How do I have requests for my husband without turning them into expectations? I’m holding lots of resentment because he doesn’t do things that he says he is going to do, then I respond with frustration and disappointment because I was counting on him. So how do I accept when he doesn’t keep his word and let go of my manual for him? I feel like if I stop asking him to do things it’s me pushing him out and becoming resentfully independent. Like “fine, I don’t need you!” I know that’s not the thought I want but I can’t seem to find the thoughts that will give me the right feeling.
C: I asked my husband to build a gift for friend’s birthday. He said he would be happy to, agreed upon the time it needed to be complete, but did not do it in time and I didn’t have the gift.

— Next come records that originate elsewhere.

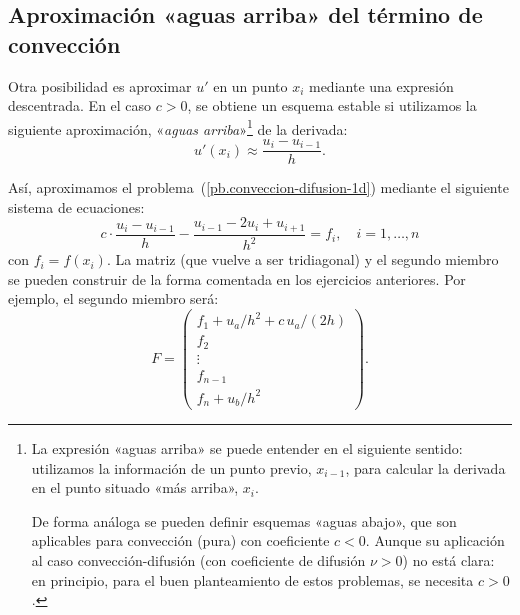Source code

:\documentclass[11pt,spanish,a4wide]{article}
\begin{document}
\subsection{Aproximación «aguas arriba» del término de convección}
Otra posibilidad es aproximar $u'$ en un punto $x_i$ mediante una
expresión descentrada. En el caso $c>0$, se obtiene un esquema estable
si utilizamos la siguiente aproximación, «\textit{aguas
  arriba}»\footnote{La expresión «aguas arriba» se puede entender en
  el siguiente sentido: utilizamos la información de un punto previo,
  $x_{i-1}$, para calcular la derivada en el punto situado «más
  arriba», $x_i$. \par De forma análoga se pueden definir esquemas «aguas
  abajo», que son aplicables para convección (pura) con coeficiente
  $c<0$. Aunque su aplicación al caso convección-difusión (con
  coeficiente de difusión $\nu>0$) no está
  clara: en principio, para el buen planteamiento de estos problemas,
  se necesita $c>0$. }  de la derivada:
$$ u'(x_i) \approx \frac{u_{i}-u_{i-1}}{h}.
$$

Así, aproximamos el problema~(\ref{pb.conveccion-difusion-1d})
mediante el siguiente sistema de ecuaciones:
$$
c\cdot \frac{u_{i}-u_{i-1}}{h} -\frac{u_{i-1}-2u_i + u_{i+1}}{h^2}
= f_i, \quad i=1,\dots,n
$$
con $f_i=f(x_i)$. La matriz (que vuelve a ser tridiagonal) y el
segundo miembro se pueden construir de la forma comentada en los
ejercicios anteriores.
  Por ejemplo, el segundo miembro será:
  $$
  F=
  \begin{pmatrix}
    f_1 + u_a/h^2 + c\, u_a/(2h)
    \\ f_2 \\ \vdots \\ f_{n-1} \\[1mm]
    f_n+u_b/h^2
  \end{pmatrix}.
  $$
\end{document}
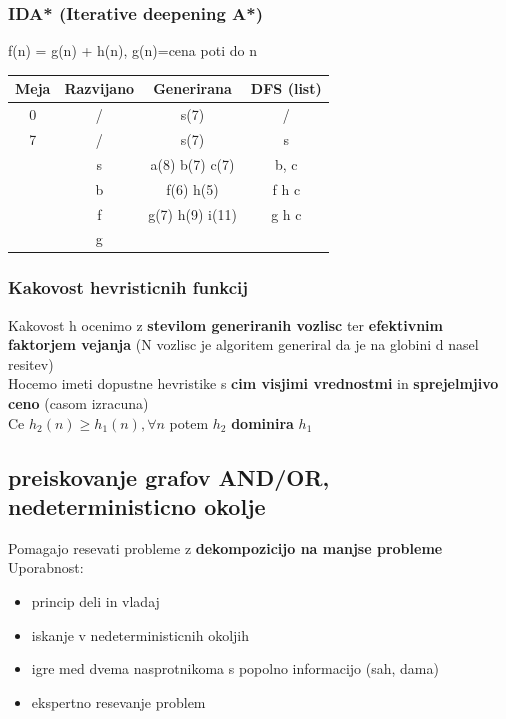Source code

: \subsubsection{IDA* (Iterative deepening A*)}
f(n) = g(n) + h(n), g(n)=cena poti do n\\
\begin{tabular}{c|c|c|c}
    Meja & Razvijano & Generirana & DFS (list)\\
    \hline
    0 & / & s(7) & /\\
    \hline
    7 & / & s(7) & s \\
      & s & a(8) b(7) c(7) & b, c\\
      & b & f(6) h(5) & f h c\\
      & f & g(7) h(9) i(11) & g h c\\
      & \underline{g} &  & 
\end{tabular}



\subsubsection{Kakovost hevristicnih funkcij}

Kakovost h ocenimo z \textbf{stevilom generiranih vozlisc} ter \textbf{efektivnim faktorjem vejanja} (N vozlisc je algoritem generiral da je na globini d nasel resitev)\\
Hocemo imeti dopustne hevristike s \textbf{cim visjimi vrednostmi} in \textbf{sprejelmjivo ceno} (casom izracuna)\\
Ce $h_2(n) \geq h_1(n), \forall n$ potem $h_2$ \textbf{dominira} $h_1$\\


\subsection{preiskovanje grafov AND/OR, nedeterministicno okolje}
Pomagajo resevati probleme z \textbf{dekompozicijo na manjse probleme}
Uporabnost:
\begin{itemize}[noitemsep,topsep=0pt,leftmargin=*]
    \item princip deli in vladaj
    \item iskanje v nedeterministicnih okoljih 
    \item igre med dvema nasprotnikoma s popolno informacijo (sah, dama)
    \item ekspertno resevanje problem
\end{itemize}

T: My husband isn’t dependable, so I shouldn’t ask him to do anything that is important to me.
F: frustration, disappointment, shame for depending on his help, worry that I don’t have a partner to help with the responsibilities of our family. Resentment that I can’t depend on him.
A: voice my anger and concern, blame him for my feelings, decide not to ask him to do things for me, create an emotional separation so I don’t feel disappointed over and over
R: I don’t feel love and connection towards my husband, I feel overwhelmed with the belief that I can’t ask my husband for help
I would love some help on how to navigate this in a way that I can have loving thoughts about my husband and myself.